- Directed by: Rebeca Huntt
- Produced by: Rebeca Huntt; Dan Cogan; Zoe Potkin; Kate Barry;
- Cinematography: Derek Howard; Alejandro Mejia Gavino; Sophia Stieglitz; Sean Mattison; Tony Hardmon;
- Edited by: Gabriel Rhodes; Isabel Freeman;
- Music by: Chanell Crichlow; T. Griffin;
- Production companies: Story Syndicate; Impact Partners;
- Distributed by: HBO Documentary Films
- Release date: September 10, 2026 (TIFF);
- Running time: 92 minutes
- Countries: United States; United Kingdom;
- Language: English

= Rapinoe (film) =

2026 documentary film

Rapinoe is a 2026 documentary film directed and produced by Rebeca Huntt. It explores the life and career of Megan Rapinoe.

The film had its world premiere at the 2026 Toronto International Film Festival on September 10, 2026.

==Premise==
Explores the life and career of Megan Rapinoe.

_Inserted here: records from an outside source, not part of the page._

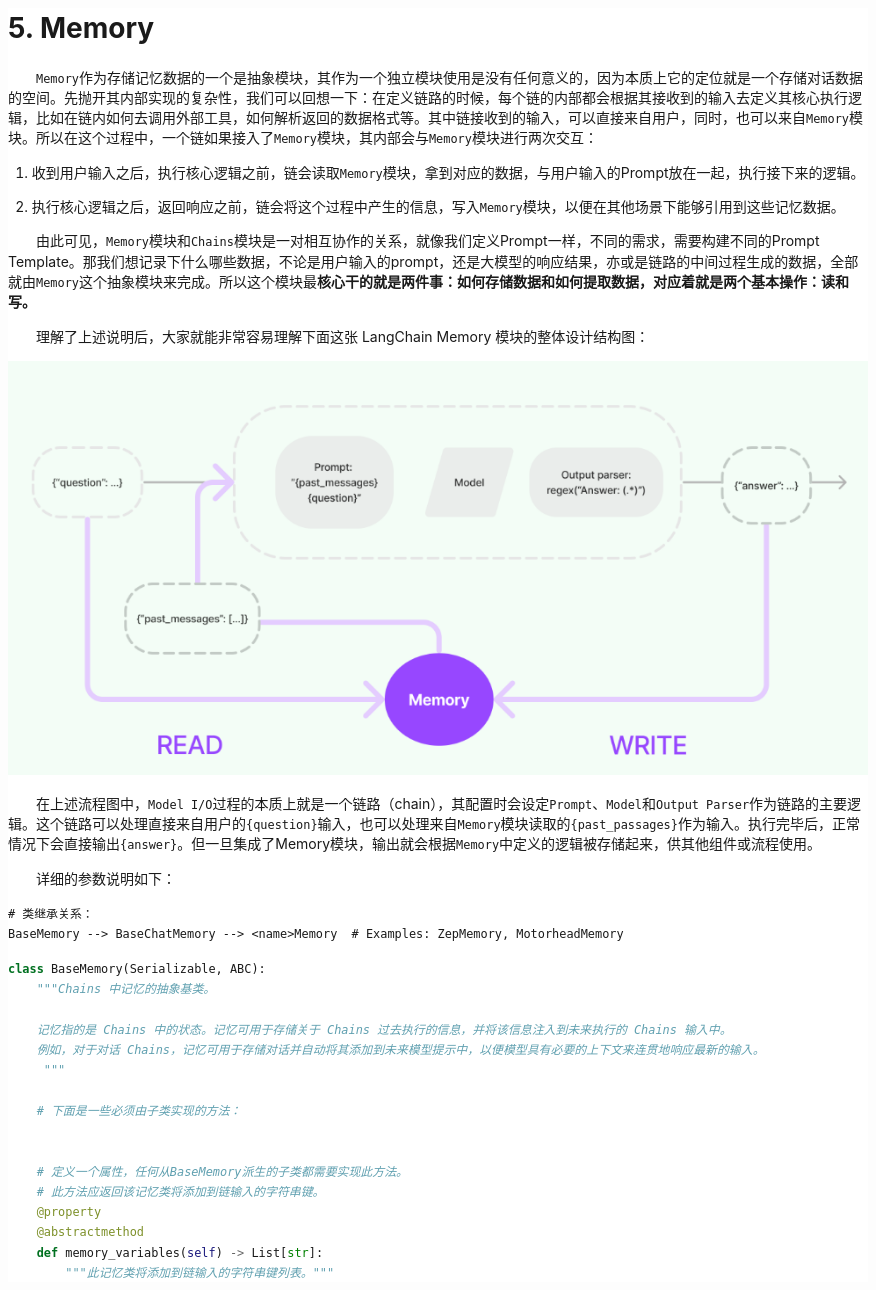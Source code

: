 # 5. Memory

  `Memory`作为存储记忆数据的一个是抽象模块，其作为一个独立模块使用是没有任何意义的，因为本质上它的定位就是一个存储对话数据的空间。先抛开其内部实现的复杂性，我们可以回想一下：在定义链路的时候，每个链的内部都会根据其接收到的输入去定义其核心执行逻辑，比如在链内如何去调用外部工具，如何解析返回的数据格式等。其中链接收到的输入，可以直接来自用户，同时，也可以来自`Memory`模块。所以在这个过程中，一个链如果接入了`Memory`模块，其内部会与`Memory`模块进行两次交互：

1. 收到用户输入之后，执行核心逻辑之前，链会读取`Memory`模块，拿到对应的数据，与用户输入的Prompt放在一起，执行接下来的逻辑。

2. 执行核心逻辑之后，返回响应之前，链会将这个过程中产生的信息，写入`Memory`模块，以便在其他场景下能够引用到这些记忆数据。

  由此可见，`Memory`模块和`Chains`模块是一对相互协作的关系，就像我们定义Prompt一样，不同的需求，需要构建不同的Prompt Template。那我们想记录下什么哪些数据，不论是用户输入的prompt，还是大模型的响应结果，亦或是链路的中间过程生成的数据，全部就由`Memory`这个抽象模块来完成。所以这个模块最**核心干的就是两件事：如何存储数据和如何提取数据，对应着就是两个基本操作：读和写。**

  理解了上述说明后，大家就能非常容易理解下面这张 LangChain Memory 模块的整体设计结构图：

![](images/697a204e-56fd-4928-8020-84915031b2c1.png)

  在上述流程图中，`Model I/O`过程的本质上就是一个链路（chain），其配置时会设定`Prompt`、`Model`和`Output Parser`作为链路的主要逻辑。这个链路可以处理直接来自用户的`{question}`输入，也可以处理来自`Memory`模块读取的`{past_passages}`作为输入。执行完毕后，正常情况下会直接输出`{answer}`。但一旦集成了Memory模块，输出就会根据`Memory`中定义的逻辑被存储起来，供其他组件或流程使用。

  详细的参数说明如下：

```plaintext
# 类继承关系：
BaseMemory --> BaseChatMemory --> <name>Memory  # Examples: ZepMemory, MotorheadMemory
```

```python
class BaseMemory(Serializable, ABC):
    """Chains 中记忆的抽象基类。

    记忆指的是 Chains 中的状态。记忆可用于存储关于 Chains 过去执行的信息，并将该信息注入到未来执行的 Chains 输入中。
    例如，对于对话 Chains，记忆可用于存储对话并自动将其添加到未来模型提示中，以便模型具有必要的上下文来连贯地响应最新的输入。
     """
    
    # 下面是一些必须由子类实现的方法：
    
    
    # 定义一个属性，任何从BaseMemory派生的子类都需要实现此方法。
    # 此方法应返回该记忆类将添加到链输入的字符串键。
    @property
    @abstractmethod
    def memory_variables(self) -> List[str]:
        """此记忆类将添加到链输入的字符串键列表。"""
```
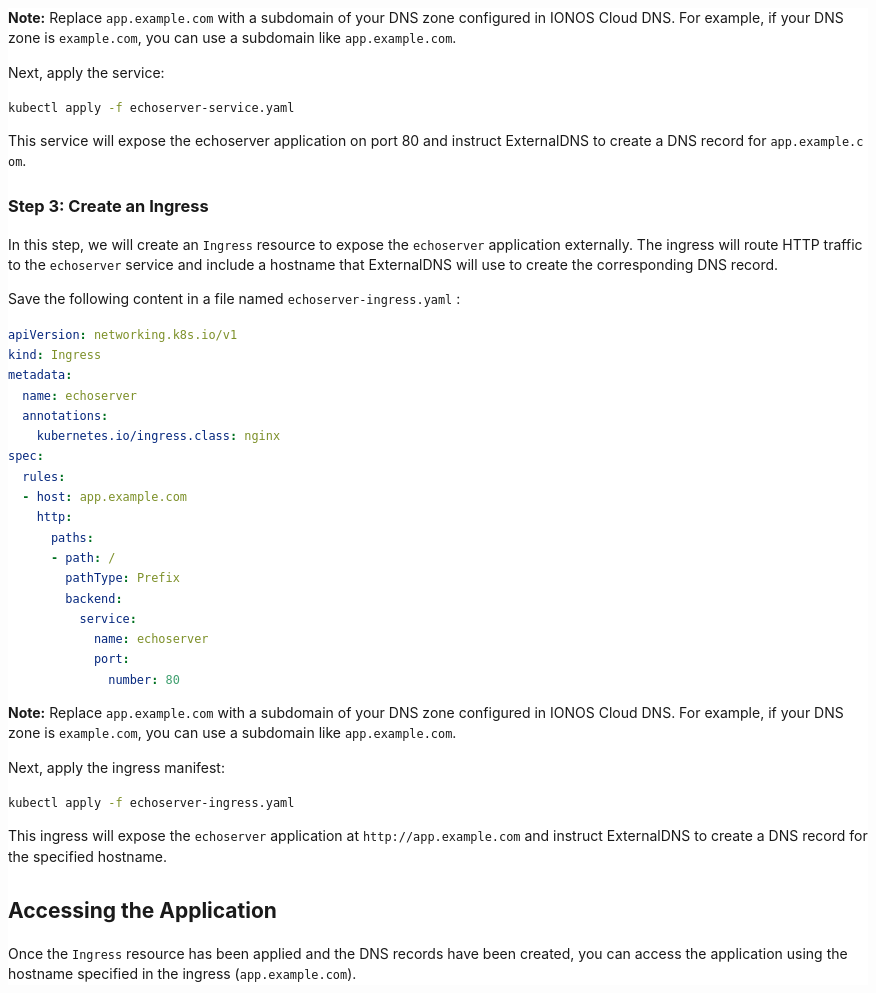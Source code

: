  **Note:** Replace `app.example.com` with a subdomain of your DNS zone configured in IONOS Cloud DNS. For example, if your DNS zone is `example.com`, you can use a subdomain like `app.example.com`.

Next, apply the service:

```bash
kubectl apply -f echoserver-service.yaml
```

This service will expose the echoserver application on port 80 and instruct ExternalDNS to create a DNS record for `app.example.com`.

### Step 3: Create an Ingress

In this step, we will create an `Ingress` resource to expose the `echoserver` application externally. The ingress will route HTTP traffic to the `echoserver` service and include a hostname that ExternalDNS will use to create the corresponding DNS record.

Save the following content in a file named `echoserver-ingress.yaml` :

```yaml
apiVersion: networking.k8s.io/v1
kind: Ingress
metadata:
  name: echoserver
  annotations:
    kubernetes.io/ingress.class: nginx
spec:
  rules:
  - host: app.example.com
    http:
      paths:
      - path: /
        pathType: Prefix
        backend:
          service:
            name: echoserver
            port:
              number: 80
```

 **Note:** Replace `app.example.com` with a subdomain of your DNS zone configured in IONOS Cloud DNS. For example, if your DNS zone is `example.com`, you can use a subdomain like `app.example.com`.

Next, apply the ingress manifest:

```bash
kubectl apply -f echoserver-ingress.yaml
```

This ingress will expose the `echoserver` application at `http://app.example.com` and instruct ExternalDNS to create a DNS record for the specified hostname.

## Accessing the Application

Once the `Ingress` resource has been applied and the DNS records have been created, you can access the application using the hostname specified in the ingress (`app.example.com`).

Sue Bird, Jess Fishlock, Colin Kaepernick, Alex Morgan and Briana Scurry are among those interviewed.

==Production==
Dan Cogan of Story Syndicate connected Rebeca Huntt with Megan Rapinoe about directing the film, after Rapinoe had seen her previous film Beba.

==Release==
The film had its world premiere at the 2026 Toronto International Film Festival on September 10. Shortly after, HBO Documentary Films acquired distribution rights to the film.